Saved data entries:
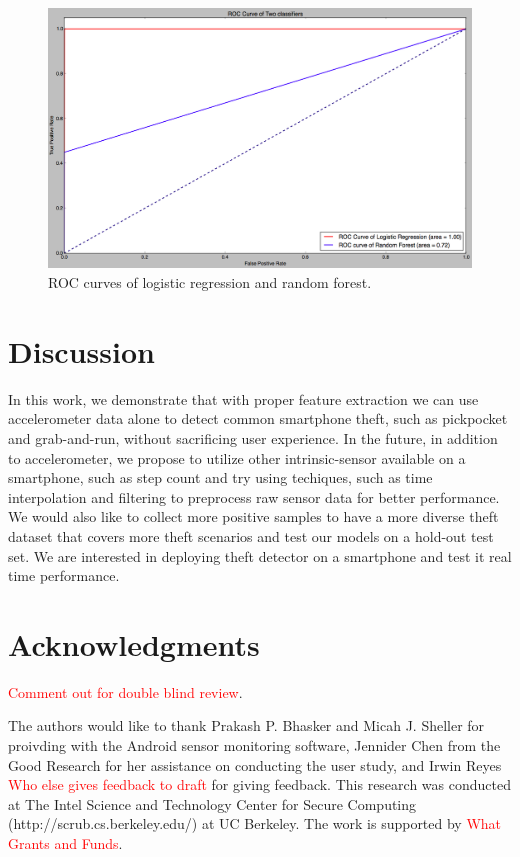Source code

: \documentclass{soups}
\begin{document}
\begin{figure}[H]
\begin{center}
\includegraphics[width=1.0\columnwidth]{roc_curves.png}
\end{center}
\caption{ROC curves of logistic regression and random forest.}
\end{figure}



\section{Discussion}
In this work, we demonstrate that with proper feature extraction we can use accelerometer data alone to detect common smartphone theft, such as pickpocket and grab-and-run, without sacrificing user experience. 
In the future, in addition to accelerometer, we propose to utilize other intrinsic-sensor available on a smartphone, such as step count and try using techiques, such as time interpolation and filtering to preprocess raw sensor data for better performance. 
We would also like to collect more positive samples to have a more diverse theft dataset that covers more theft scenarios and test our models on a hold-out test set. 
We are interested in deploying theft detector on a smartphone and test it real time performance.




\section{Acknowledgments}
\textcolor{red}{Comment out for double blind review}. 

The authors would like to thank Prakash P. Bhasker and Micah J. Sheller for proivding with the Android sensor monitoring software, Jennider Chen from the Good Research for her assistance on conducting the user study, and Irwin Reyes \textcolor{red}{Who else gives feedback to draft} for giving feedback. 
This research was conducted at The Intel Science and Technology Center for Secure Computing (http://scrub.cs.berkeley.edu/) at UC Berkeley. 
The work is supported by \textcolor{red}{What Grants and Funds}. 
\end{document}
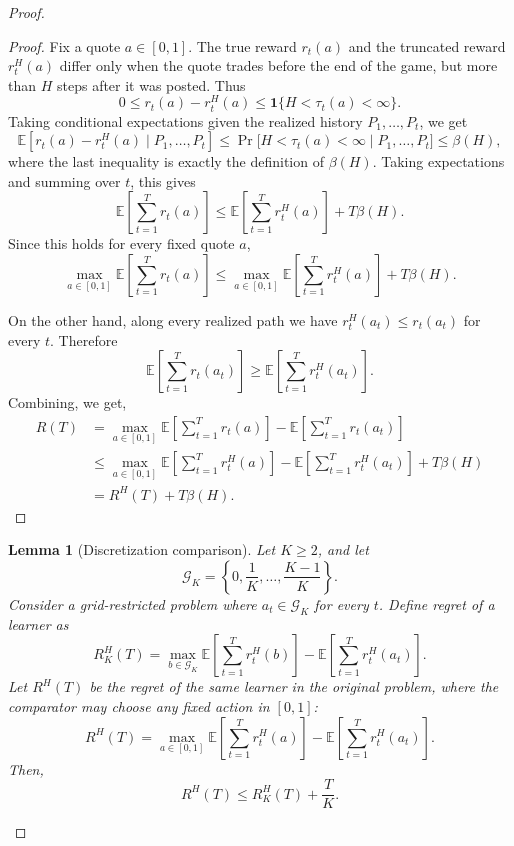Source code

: \documentclass[11pt]{article}
\newtheorem{lemma}{Lemma}
\newcommand{\ind}[1]{\mathbf{1}\{#1\}}
\begin{document}
\begin{proof}
\begin{proof}
Fix a quote \(a \in [0,1]\). The true reward \(r_t(a)\) and the truncated
reward \(r^H_t(a)\) differ only when the quote trades before the end of the
game, but more than \(H\) steps after it was posted. Thus
\[
    0
    \leq
    r_t(a) - r^H_t(a)
    \leq
    \ind{H < \tau_t(a) < \infty}.
\]
Taking conditional expectations given the realized history \(P_1,\dots,P_t\),
we get
\[
    \mathbb{E}\left[
        r_t(a) - r^H_t(a)
        \mid P_1,\dots,P_t
    \right]
    \leq
    \Pr\bigl[H < \tau_t(a) < \infty \mid P_1,\dots,P_t\bigr]
    \leq
    \beta(H),
\]
where the last inequality is exactly the definition of \(\beta(H)\). Taking
expectations and summing over \(t\), this gives
\[
    \mathbb{E}\left[\sum_{t=1}^T r_t(a)\right]
    \leq
    \mathbb{E}\left[\sum_{t=1}^T r^H_t(a)\right]
    +
    T\beta(H).
\]
Since this holds for every fixed quote \(a\),
\[
    \max_{a \in [0,1]}
    \mathbb{E}\left[\sum_{t=1}^T r_t(a)\right]
    \leq
    \max_{a \in [0,1]}
    \mathbb{E}\left[\sum_{t=1}^T r^H_t(a)\right]
    +
    T\beta(H).
\]

On the other hand, along every realized path we have
\(r^H_t(a_t) \leq r_t(a_t)\) for every \(t\). Therefore
\[
    \mathbb{E}\left[\sum_{t=1}^T r_t(a_t)\right]
    \geq
    \mathbb{E}\left[\sum_{t=1}^T r^H_t(a_t)\right].
\]
Combining, we get, 
\[
\begin{aligned}
    R(T)
    &=
    \max_{a \in [0,1]}
    \mathbb{E}\left[\sum_{t=1}^T r_t(a)\right]
    -
    \mathbb{E}\left[\sum_{t=1}^T r_t(a_t)\right] \\
    &\leq
    \max_{a \in [0,1]}
    \mathbb{E}\left[\sum_{t=1}^T r^H_t(a)\right]
    -
    \mathbb{E}\left[\sum_{t=1}^T r^H_t(a_t)\right]
    +
    T\beta(H) \\
    &=
    R^H(T) + T\beta(H).
\end{aligned}
\]
\end{proof}

\begin{lemma}[Discretization comparison]\label{lem:discretization-comparison}
Let \(K \geq 2\), and let
\[
    \mathcal{G}_K
    =
    \left\{0, \frac{1}{K}, \dots, \frac{K-1}{K}\right\}.
\]
Consider a grid-restricted problem where \(a_t \in
\mathcal{G}_K\) for every \(t\). Define regret of a learner as
\[
    R^H_K(T)
    =
    \max_{b \in \mathcal{G}_K}
    \mathbb{E}\left[\sum_{t=1}^T r^H_t(b)\right]
    -
    \mathbb{E}\left[\sum_{t=1}^T r^H_t(a_t)\right].
\]
Let \(R^H(T)\) be the regret of the same learner in the original
problem, where the comparator may choose any fixed action in \([0,1]\):
\[
    R^H(T)
    =
    \max_{a \in [0,1]}
    \mathbb{E}\left[\sum_{t=1}^T r^H_t(a)\right]
    -
    \mathbb{E}\left[\sum_{t=1}^T r^H_t(a_t)\right].
\]
Then,
\[
    R^H(T) \leq R^H_K(T) + \frac{T}{K}.
\]
\end{lemma}


\end{proof}
\end{document}
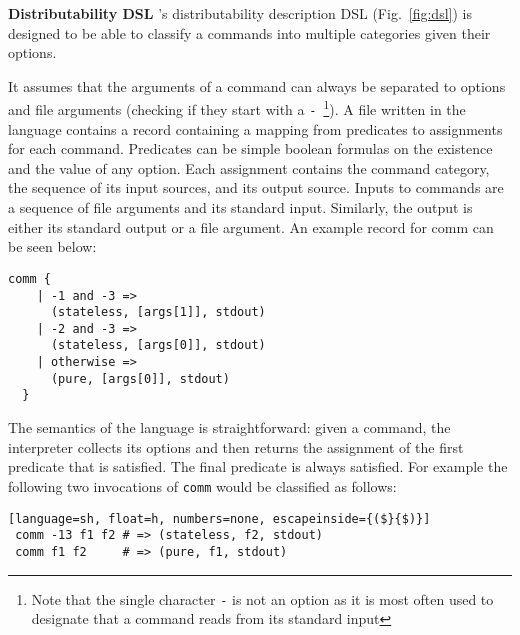 \documentclass[sigplan,10pt,review,anonymous]{acmart}
\newcommand{\heading}[1]{\vspace{4pt}\noindent\textbf{#1}\enspace}
\newcommand{\ttt}[1]{\texttt{\small #1}}
\newcommand{\cn}[1]{\mbox{\textcircled{\footnotesize #1}}}
\newcommand{\pur}{\cn{\textsc{P}}\xspace}
\newcommand{\sta}{\cn{\textsc{S}}\xspace}
\newcommand{\tr}[1]{} %
\begin{document}

\heading{Distributability DSL}
%
\sys's distributability description DSL (Fig.~\ref{fig:dsl}) is
designed to be able to classify a commands into multiple categories
given their options.

It assumes that the arguments of a command can always be separated to
options and file arguments (checking if they start with a
\ttt{-}~\footnote{Note that the single character \ttt{-} is not an
  option as it is most often used to designate that a command reads
  from its standard input}). A file written in the language contains a
record containing a mapping from predicates to assignments for each
command. Predicates can be simple boolean formulas on the existence
and the value of any option. Each assignment contains the command
category, the sequence of its input sources, and its output
source. Inputs to commands are a sequence of file arguments and its
standard input. Similarly, the output is either its standard output or
a file argument. An example record for comm can be seen below:

\begin{lstlisting}[float=h, numbers=none]
  comm {
    | -1 and -3 =>
      (stateless, [args[1]], stdout)
    | -2 and -3 =>
      (stateless, [args[0]], stdout)
    | otherwise =>
      (pure, [args[0]], stdout)
  }
\end{lstlisting}

The semantics of the language is straightforward: given a command, the
interpreter collects its options and then returns the assignment of
the first predicate that is satisfied. The final predicate is always
satisfied. For example the following two invocations of \ttt{comm}
would be classified as follows:

\begin{lstlisting}[language=sh, float=h, numbers=none, escapeinside={($}{$)}]
 comm -13 f1 f2 # => (stateless, f2, stdout)
 comm f1 f2     # => (pure, f1, stdout)
\end{lstlisting}



\tr{We don't need to designate the stderror, because we assume that it
  is never the main output of a command and it will never be used by
  the input of another command in the pipeline. If someone indeed
  wants to do this, they can just use a redirect I think to get around
  it.}
\end{document}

> [What you are asked to do]: Pictures stay out; the records above are otherwise reproduced exactly.

> [Task solution]:
Source code

: \documentclass{soups}
\begin{document}
\begin{figure}[H]
\begin{center}
\includegraphics[width=1.0\columnwidth]{roc_curves.png}
\end{center}
\caption{ROC curves of logistic regression and random forest.}
\end{figure}



\section{Discussion}
In this work, we demonstrate that with proper feature extraction we can use accelerometer data alone to detect common smartphone theft, such as pickpocket and grab-and-run, without sacrificing user experience. 
In the future, in addition to accelerometer, we propose to utilize other intrinsic-sensor available on a smartphone, such as step count and try using techiques, such as time interpolation and filtering to preprocess raw sensor data for better performance. 
We would also like to collect more positive samples to have a more diverse theft dataset that covers more theft scenarios and test our models on a hold-out test set. 
We are interested in deploying theft detector on a smartphone and test it real time performance.




\section{Acknowledgments}
\textcolor{red}{Comment out for double blind review}. 

The authors would like to thank Prakash P. Bhasker and Micah J. Sheller for proivding with the Android sensor monitoring software, Jennider Chen from the Good Research for her assistance on conducting the user study, and Irwin Reyes \textcolor{red}{Who else gives feedback to draft} for giving feedback. 
This research was conducted at The Intel Science and Technology Center for Secure Computing (http://scrub.cs.berkeley.edu/) at UC Berkeley. 
The work is supported by \textcolor{red}{What Grants and Funds}. 
\end{document}
Source code

: \documentclass[11pt]{article}
\newtheorem{lemma}{Lemma}
\newcommand{\ind}[1]{\mathbf{1}\{#1\}}
\begin{document}
\begin{proof}
\begin{proof}
Fix a quote \(a \in [0,1]\). The true reward \(r_t(a)\) and the truncated
reward \(r^H_t(a)\) differ only when the quote trades before the end of the
game, but more than \(H\) steps after it was posted. Thus
\[
    0
    \leq
    r_t(a) - r^H_t(a)
    \leq
    \ind{H < \tau_t(a) < \infty}.
\]
Taking conditional expectations given the realized history \(P_1,\dots,P_t\),
we get
\[
    \mathbb{E}\left[
        r_t(a) - r^H_t(a)
        \mid P_1,\dots,P_t
    \right]
    \leq
    \Pr\bigl[H < \tau_t(a) < \infty \mid P_1,\dots,P_t\bigr]
    \leq
    \beta(H),
\]
where the last inequality is exactly the definition of \(\beta(H)\). Taking
expectations and summing over \(t\), this gives
\[
    \mathbb{E}\left[\sum_{t=1}^T r_t(a)\right]
    \leq
    \mathbb{E}\left[\sum_{t=1}^T r^H_t(a)\right]
    +
    T\beta(H).
\]
Since this holds for every fixed quote \(a\),
\[
    \max_{a \in [0,1]}
    \mathbb{E}\left[\sum_{t=1}^T r_t(a)\right]
    \leq
    \max_{a \in [0,1]}
    \mathbb{E}\left[\sum_{t=1}^T r^H_t(a)\right]
    +
    T\beta(H).
\]

On the other hand, along every realized path we have
\(r^H_t(a_t) \leq r_t(a_t)\) for every \(t\). Therefore
\[
    \mathbb{E}\left[\sum_{t=1}^T r_t(a_t)\right]
    \geq
    \mathbb{E}\left[\sum_{t=1}^T r^H_t(a_t)\right].
\]
Combining, we get, 
\[
\begin{aligned}
    R(T)
    &=
    \max_{a \in [0,1]}
    \mathbb{E}\left[\sum_{t=1}^T r_t(a)\right]
    -
    \mathbb{E}\left[\sum_{t=1}^T r_t(a_t)\right] \\
    &\leq
    \max_{a \in [0,1]}
    \mathbb{E}\left[\sum_{t=1}^T r^H_t(a)\right]
    -
    \mathbb{E}\left[\sum_{t=1}^T r^H_t(a_t)\right]
    +
    T\beta(H) \\
    &=
    R^H(T) + T\beta(H).
\end{aligned}
\]
\end{proof}

\begin{lemma}[Discretization comparison]\label{lem:discretization-comparison}
Let \(K \geq 2\), and let
\[
    \mathcal{G}_K
    =
    \left\{0, \frac{1}{K}, \dots, \frac{K-1}{K}\right\}.
\]
Consider a grid-restricted problem where \(a_t \in
\mathcal{G}_K\) for every \(t\). Define regret of a learner as
\[
    R^H_K(T)
    =
    \max_{b \in \mathcal{G}_K}
    \mathbb{E}\left[\sum_{t=1}^T r^H_t(b)\right]
    -
    \mathbb{E}\left[\sum_{t=1}^T r^H_t(a_t)\right].
\]
Let \(R^H(T)\) be the regret of the same learner in the original
problem, where the comparator may choose any fixed action in \([0,1]\):
\[
    R^H(T)
    =
    \max_{a \in [0,1]}
    \mathbb{E}\left[\sum_{t=1}^T r^H_t(a)\right]
    -
    \mathbb{E}\left[\sum_{t=1}^T r^H_t(a_t)\right].
\]
Then,
\[
    R^H(T) \leq R^H_K(T) + \frac{T}{K}.
\]
\end{lemma}


\end{proof}
\end{document}
 \documentclass[sigplan,10pt,review,anonymous]{acmart}
\newcommand{\heading}[1]{\vspace{4pt}\noindent\textbf{#1}\enspace}
\newcommand{\ttt}[1]{\texttt{\small #1}}
\newcommand{\cn}[1]{\mbox{\textcircled{\footnotesize #1}}}
\newcommand{\pur}{\cn{\textsc{P}}\xspace}
\newcommand{\sta}{\cn{\textsc{S}}\xspace}
\newcommand{\tr}[1]{} %
\begin{document}

\heading{Distributability DSL}
%
\sys's distributability description DSL (Fig.~\ref{fig:dsl}) is
designed to be able to classify a commands into multiple categories
given their options.

It assumes that the arguments of a command can always be separated to
options and file arguments (checking if they start with a
\ttt{-}~\footnote{Note that the single character \ttt{-} is not an
  option as it is most often used to designate that a command reads
  from its standard input}). A file written in the language contains a
record containing a mapping from predicates to assignments for each
command. Predicates can be simple boolean formulas on the existence
and the value of any option. Each assignment contains the command
category, the sequence of its input sources, and its output
source. Inputs to commands are a sequence of file arguments and its
standard input. Similarly, the output is either its standard output or
a file argument. An example record for comm can be seen below:

\begin{lstlisting}[float=h, numbers=none]
  comm {
    | -1 and -3 =>
      (stateless, [args[1]], stdout)
    | -2 and -3 =>
      (stateless, [args[0]], stdout)
    | otherwise =>
      (pure, [args[0]], stdout)
  }
\end{lstlisting}

The semantics of the language is straightforward: given a command, the
interpreter collects its options and then returns the assignment of
the first predicate that is satisfied. The final predicate is always
satisfied. For example the following two invocations of \ttt{comm}
would be classified as follows:

\begin{lstlisting}[language=sh, float=h, numbers=none, escapeinside={($}{$)}]
 comm -13 f1 f2 # => (stateless, f2, stdout)
 comm f1 f2     # => (pure, f1, stdout)
\end{lstlisting}



\tr{We don't need to designate the stderror, because we assume that it
  is never the main output of a command and it will never be used by
  the input of another command in the pipeline. If someone indeed
  wants to do this, they can just use a redirect I think to get around
  it.}
\end{document}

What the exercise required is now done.